Veteran band Little Feat is currently celebrating the 45th anniversary of its landmark album Waiting For Columbus. For vocalist and guitarist Scott Sharrard, who first played with the band in 2019, it's an example of a live recording that elevated the status of live rock albums.

Scott Sharrard cut his musical teeth on Little Feat and the Allman Brothers Band, a fact that's maybe not too remarkable considering that he was born in the 1970s and came of age of in the '80s, a time when both groups were reuniting and expanding their musical legacy with new recordings and burning-hot live shows.

What is remarkable is that the Michigan-born and Wisconsin-raised guitarist and vocalist played with both Gregg Allman and, now, Little Feat, a band he joined in 2019. His time with the late Allman Brothers leader resulted in two late-career LPs, including the highly acclaimed "Southern Blood." It was released after Allman's death and features the haunting Sharrard co-write "My One True Friend" (which, along with the album, earned a Grammy nomination).

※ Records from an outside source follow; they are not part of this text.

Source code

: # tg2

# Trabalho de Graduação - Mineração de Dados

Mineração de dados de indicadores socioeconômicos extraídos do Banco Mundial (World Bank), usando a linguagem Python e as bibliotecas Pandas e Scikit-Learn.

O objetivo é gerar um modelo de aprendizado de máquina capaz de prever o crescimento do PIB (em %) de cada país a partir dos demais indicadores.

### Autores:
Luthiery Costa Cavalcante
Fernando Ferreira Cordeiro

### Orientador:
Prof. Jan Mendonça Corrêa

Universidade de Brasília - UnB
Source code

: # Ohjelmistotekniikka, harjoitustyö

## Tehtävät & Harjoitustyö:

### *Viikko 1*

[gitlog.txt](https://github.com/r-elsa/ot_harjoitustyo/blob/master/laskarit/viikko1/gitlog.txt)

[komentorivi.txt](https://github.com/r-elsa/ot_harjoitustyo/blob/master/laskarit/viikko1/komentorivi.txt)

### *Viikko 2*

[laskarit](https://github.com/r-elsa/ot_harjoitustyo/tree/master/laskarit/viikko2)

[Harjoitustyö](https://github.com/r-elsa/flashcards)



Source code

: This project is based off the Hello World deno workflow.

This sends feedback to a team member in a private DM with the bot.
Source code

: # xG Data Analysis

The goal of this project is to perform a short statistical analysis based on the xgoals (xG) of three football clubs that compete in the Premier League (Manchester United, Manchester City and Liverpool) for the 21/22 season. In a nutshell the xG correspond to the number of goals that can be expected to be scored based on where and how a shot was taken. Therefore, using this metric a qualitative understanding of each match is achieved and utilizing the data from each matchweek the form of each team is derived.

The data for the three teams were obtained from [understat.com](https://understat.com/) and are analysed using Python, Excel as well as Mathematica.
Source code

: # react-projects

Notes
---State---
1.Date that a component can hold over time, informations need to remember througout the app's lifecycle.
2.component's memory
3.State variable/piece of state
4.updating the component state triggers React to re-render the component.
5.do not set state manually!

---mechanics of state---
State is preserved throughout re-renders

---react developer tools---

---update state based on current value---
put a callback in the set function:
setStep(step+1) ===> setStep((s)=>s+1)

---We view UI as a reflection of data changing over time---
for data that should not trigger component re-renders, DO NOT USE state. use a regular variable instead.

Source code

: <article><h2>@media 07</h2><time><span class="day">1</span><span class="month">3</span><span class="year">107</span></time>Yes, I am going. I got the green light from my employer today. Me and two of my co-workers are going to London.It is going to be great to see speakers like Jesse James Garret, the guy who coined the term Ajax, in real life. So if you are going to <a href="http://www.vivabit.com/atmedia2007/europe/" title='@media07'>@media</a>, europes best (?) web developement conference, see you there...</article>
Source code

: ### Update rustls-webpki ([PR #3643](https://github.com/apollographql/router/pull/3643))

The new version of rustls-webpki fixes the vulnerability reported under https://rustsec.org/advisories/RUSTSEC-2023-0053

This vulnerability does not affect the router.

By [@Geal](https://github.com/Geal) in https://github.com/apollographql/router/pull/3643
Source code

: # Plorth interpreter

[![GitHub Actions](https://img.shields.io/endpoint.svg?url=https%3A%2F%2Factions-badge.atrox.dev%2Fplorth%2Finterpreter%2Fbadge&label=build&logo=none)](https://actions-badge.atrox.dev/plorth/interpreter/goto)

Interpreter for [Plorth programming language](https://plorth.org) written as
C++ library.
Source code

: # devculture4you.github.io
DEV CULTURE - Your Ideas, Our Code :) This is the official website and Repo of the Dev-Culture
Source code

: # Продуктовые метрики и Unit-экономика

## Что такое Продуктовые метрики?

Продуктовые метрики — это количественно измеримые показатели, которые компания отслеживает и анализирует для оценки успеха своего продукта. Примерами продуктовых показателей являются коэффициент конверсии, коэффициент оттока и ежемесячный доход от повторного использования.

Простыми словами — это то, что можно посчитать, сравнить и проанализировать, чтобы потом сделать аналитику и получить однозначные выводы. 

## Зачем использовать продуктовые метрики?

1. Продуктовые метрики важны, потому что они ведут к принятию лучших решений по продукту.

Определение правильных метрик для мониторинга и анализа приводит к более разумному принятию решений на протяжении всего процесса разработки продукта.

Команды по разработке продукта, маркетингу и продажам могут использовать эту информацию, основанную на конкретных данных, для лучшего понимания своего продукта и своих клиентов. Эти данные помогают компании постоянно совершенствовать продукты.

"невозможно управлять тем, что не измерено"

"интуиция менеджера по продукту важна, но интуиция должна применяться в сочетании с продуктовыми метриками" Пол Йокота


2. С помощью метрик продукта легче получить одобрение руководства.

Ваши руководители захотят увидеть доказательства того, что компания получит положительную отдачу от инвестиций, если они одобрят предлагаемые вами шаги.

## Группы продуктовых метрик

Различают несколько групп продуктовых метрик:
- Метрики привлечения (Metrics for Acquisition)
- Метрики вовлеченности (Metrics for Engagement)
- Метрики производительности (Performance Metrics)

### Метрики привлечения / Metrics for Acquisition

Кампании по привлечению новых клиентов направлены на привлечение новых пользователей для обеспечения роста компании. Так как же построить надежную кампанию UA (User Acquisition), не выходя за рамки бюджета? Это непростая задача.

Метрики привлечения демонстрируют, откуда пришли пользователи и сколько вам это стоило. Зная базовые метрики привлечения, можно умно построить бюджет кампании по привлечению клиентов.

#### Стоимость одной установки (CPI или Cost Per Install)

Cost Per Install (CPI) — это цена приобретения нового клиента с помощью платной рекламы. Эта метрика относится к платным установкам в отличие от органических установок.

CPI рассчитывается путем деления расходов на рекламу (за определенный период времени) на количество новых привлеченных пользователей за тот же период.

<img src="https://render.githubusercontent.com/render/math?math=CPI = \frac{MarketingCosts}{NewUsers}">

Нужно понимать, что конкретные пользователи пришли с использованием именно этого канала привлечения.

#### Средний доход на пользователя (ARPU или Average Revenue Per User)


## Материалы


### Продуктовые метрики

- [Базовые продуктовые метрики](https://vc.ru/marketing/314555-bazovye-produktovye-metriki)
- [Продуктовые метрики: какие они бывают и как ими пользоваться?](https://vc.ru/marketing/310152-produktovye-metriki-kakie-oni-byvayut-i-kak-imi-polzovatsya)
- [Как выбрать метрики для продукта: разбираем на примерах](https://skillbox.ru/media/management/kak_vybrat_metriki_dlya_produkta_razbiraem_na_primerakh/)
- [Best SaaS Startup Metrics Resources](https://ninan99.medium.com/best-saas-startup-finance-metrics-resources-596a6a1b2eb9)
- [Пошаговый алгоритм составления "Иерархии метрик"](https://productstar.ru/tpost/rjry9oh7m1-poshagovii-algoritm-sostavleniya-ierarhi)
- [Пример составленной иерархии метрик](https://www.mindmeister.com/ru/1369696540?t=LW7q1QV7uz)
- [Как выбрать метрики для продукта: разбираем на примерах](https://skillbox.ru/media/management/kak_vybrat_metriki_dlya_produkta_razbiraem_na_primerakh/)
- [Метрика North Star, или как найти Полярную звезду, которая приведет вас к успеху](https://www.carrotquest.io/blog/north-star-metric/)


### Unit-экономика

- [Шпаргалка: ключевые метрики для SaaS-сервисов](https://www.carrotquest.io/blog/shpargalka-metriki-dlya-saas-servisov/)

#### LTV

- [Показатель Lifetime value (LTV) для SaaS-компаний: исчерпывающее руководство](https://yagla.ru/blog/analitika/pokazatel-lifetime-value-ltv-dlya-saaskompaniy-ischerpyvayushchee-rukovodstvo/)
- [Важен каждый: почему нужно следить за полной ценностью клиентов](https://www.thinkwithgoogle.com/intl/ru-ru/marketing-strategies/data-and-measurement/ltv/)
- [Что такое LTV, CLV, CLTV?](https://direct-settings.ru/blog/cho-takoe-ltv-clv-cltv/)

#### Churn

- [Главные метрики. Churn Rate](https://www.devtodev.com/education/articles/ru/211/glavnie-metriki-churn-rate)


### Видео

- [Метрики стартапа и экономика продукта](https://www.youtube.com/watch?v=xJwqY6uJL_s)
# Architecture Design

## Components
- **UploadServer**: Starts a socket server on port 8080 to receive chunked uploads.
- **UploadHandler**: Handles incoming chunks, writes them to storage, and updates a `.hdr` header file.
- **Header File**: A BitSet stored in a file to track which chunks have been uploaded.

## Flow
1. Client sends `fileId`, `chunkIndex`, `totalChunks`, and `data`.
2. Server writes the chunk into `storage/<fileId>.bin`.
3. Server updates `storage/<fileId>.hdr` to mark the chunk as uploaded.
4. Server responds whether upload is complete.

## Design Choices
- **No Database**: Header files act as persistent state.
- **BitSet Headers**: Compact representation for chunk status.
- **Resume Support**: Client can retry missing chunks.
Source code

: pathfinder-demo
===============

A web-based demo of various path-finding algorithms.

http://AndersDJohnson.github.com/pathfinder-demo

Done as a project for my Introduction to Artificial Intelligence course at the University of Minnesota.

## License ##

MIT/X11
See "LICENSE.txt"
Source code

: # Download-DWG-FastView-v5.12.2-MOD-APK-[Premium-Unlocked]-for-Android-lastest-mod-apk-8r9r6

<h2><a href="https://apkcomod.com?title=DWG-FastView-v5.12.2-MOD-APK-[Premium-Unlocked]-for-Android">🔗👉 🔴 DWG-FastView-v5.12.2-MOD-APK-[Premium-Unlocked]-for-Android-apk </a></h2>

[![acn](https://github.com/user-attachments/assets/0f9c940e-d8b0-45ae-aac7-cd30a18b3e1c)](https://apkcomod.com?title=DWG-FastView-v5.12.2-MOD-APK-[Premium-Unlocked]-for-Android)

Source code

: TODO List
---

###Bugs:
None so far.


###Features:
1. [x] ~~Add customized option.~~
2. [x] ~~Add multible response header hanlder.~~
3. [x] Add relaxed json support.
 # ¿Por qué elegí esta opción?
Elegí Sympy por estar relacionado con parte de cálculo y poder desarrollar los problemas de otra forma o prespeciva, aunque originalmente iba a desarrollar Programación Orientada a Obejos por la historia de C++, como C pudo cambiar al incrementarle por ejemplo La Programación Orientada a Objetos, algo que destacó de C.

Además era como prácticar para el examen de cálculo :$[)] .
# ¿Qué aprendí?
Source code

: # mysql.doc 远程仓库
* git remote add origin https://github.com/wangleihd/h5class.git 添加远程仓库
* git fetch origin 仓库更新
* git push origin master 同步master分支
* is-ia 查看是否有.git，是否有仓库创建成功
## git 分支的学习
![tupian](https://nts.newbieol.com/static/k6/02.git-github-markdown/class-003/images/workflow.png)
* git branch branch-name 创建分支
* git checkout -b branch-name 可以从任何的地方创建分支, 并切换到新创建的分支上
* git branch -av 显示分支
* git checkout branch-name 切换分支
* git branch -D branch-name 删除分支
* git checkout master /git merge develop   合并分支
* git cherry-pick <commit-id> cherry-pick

Along the way, Sharrard has recorded a series of well-received solo efforts, including his most recent, "Rust Belt," which captures beautifully the spirit of his Michigan and Wisconsin (and Pennsylvania) roots.

Sharrard is currently on the road with Little Feat, celebrating the band's landmark live album "Waiting for Columbus." The group performs in Wichita on Monday, Nov. 28, at The Cotillion Ballroom.

Sharrard recently spoke with KMUW about landing the Little Feat gig as well as why "Waiting for Columbus" has stood the test of time.

Interview Highlights

You came into the Little Feat world in the strangest of circumstances. You were supposed to sub on two gigs and, the first night, guitarist and vocalist Paul Barrere — who you were filling in for — died. But the music was something you were prepared for because you'd been a lifelong fan of the band.

I was listening to the constantly when I was growing up. My dad is a musician and used to play their songs. When they put the band back together [in 1988] and did the album "Let It Roll," I saw them on tour a few times; they were life-altering shows. We used to go to see all the rock shows, so I saw Jeff Beck and Stevie Ray Vaughan, the Allman Brothers, Dr. John. But also Bobby "Blue" Bland, B.B. King, Little Milton. Eventually, when I was a teenager, I went to all the jazz clubs [with my dad] and saw all the jazz greats. But the Allman Brothers and Little Feat were the ones that always really stuck out to me in terms of their music, their arrangements, the way they performed.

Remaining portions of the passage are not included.